By Barbara Miller 10.12.13

‘We’re so pleased with the outcome, for all our people,’ said Dr Atkinson, an academic. ‘Especially for the younger people coming through, who really shouldn’t have to deal with that continual stuff to have to justify their identity.’[1]

This was the response of one of the applicants, Dr Wayne Atkinson, a descendant of pioneer Aboriginal civil rights campaigner, William Cooper.  It referred to the case of Eatock v Bolt where columnist Andrew Bolt was successfully taken to court by a group of Aborigines using Section 18C of the Racial Discrimination Act. Many conservatives were upset at the outcome and Attorney-General, Senator George Brandis, has set it as his first task in government to remove or weaken Section 18C which has become known as “Bolt’s law”.
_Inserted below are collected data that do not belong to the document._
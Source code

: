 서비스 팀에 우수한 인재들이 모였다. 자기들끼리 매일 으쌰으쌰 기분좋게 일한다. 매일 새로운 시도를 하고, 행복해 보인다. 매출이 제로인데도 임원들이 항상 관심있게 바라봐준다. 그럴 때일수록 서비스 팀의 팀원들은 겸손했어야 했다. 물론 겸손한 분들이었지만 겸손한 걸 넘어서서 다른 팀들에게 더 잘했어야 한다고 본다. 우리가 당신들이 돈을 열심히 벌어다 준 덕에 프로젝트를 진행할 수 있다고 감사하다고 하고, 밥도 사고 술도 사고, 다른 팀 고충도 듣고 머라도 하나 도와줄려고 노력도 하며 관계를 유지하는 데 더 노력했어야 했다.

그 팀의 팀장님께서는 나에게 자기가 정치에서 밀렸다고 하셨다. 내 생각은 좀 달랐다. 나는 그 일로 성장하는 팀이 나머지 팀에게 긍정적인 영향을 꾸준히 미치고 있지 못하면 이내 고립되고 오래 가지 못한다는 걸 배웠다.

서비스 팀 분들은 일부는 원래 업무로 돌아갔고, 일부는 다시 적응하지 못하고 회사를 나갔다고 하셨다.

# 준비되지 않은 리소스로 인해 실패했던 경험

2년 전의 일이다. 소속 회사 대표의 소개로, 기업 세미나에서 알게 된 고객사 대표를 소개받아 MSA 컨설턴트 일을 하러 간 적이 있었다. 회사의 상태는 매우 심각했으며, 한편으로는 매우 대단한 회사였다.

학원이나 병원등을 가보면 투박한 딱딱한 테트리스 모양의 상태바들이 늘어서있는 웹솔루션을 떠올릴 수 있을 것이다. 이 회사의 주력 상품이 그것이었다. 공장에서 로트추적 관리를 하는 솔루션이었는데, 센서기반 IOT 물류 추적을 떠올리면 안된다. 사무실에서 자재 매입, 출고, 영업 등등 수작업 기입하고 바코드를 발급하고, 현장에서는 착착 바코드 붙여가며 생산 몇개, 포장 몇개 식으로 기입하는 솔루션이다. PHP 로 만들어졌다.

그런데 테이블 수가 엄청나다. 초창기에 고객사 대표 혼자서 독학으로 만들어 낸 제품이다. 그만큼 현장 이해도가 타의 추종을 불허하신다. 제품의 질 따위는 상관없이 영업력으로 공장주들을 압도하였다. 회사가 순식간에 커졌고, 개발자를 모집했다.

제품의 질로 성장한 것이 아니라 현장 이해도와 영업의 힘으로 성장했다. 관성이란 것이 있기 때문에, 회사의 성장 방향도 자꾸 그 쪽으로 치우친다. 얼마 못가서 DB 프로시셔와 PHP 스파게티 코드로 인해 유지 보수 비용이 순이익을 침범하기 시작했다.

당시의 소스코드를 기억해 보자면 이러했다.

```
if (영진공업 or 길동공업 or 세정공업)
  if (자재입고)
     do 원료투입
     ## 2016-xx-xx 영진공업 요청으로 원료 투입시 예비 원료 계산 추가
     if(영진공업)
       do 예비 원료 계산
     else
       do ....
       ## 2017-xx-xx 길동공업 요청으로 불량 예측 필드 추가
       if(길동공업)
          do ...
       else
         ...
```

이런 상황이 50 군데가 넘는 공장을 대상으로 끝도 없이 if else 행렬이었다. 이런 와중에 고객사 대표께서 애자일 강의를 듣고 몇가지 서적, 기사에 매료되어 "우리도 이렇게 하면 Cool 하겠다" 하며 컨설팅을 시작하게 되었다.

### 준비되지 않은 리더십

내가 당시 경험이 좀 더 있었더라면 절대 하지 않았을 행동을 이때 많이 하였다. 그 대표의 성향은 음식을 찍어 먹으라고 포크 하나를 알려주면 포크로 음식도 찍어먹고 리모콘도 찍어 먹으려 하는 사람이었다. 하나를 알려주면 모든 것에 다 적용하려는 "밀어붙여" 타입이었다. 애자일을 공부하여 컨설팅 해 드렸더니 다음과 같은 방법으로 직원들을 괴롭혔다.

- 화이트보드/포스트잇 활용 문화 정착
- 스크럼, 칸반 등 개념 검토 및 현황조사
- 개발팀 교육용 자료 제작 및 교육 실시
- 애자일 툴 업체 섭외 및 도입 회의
There has been a flood of objections to the government’s plan to abolish or emasculate race hate laws. Leaders of Indigenous and ethnic groups have combined in signing a statement of concern about the proposed changes to the Racial Discrimination Act – the National Congress of Australia’s First Peoples, the Executive Council of Australian Jewry, the Arab Council of Australia, the Chinese Australian Forum, the Australian Hellenic Council, the Lebanese Muslim Association and the Armenian National Council of Australia.[2]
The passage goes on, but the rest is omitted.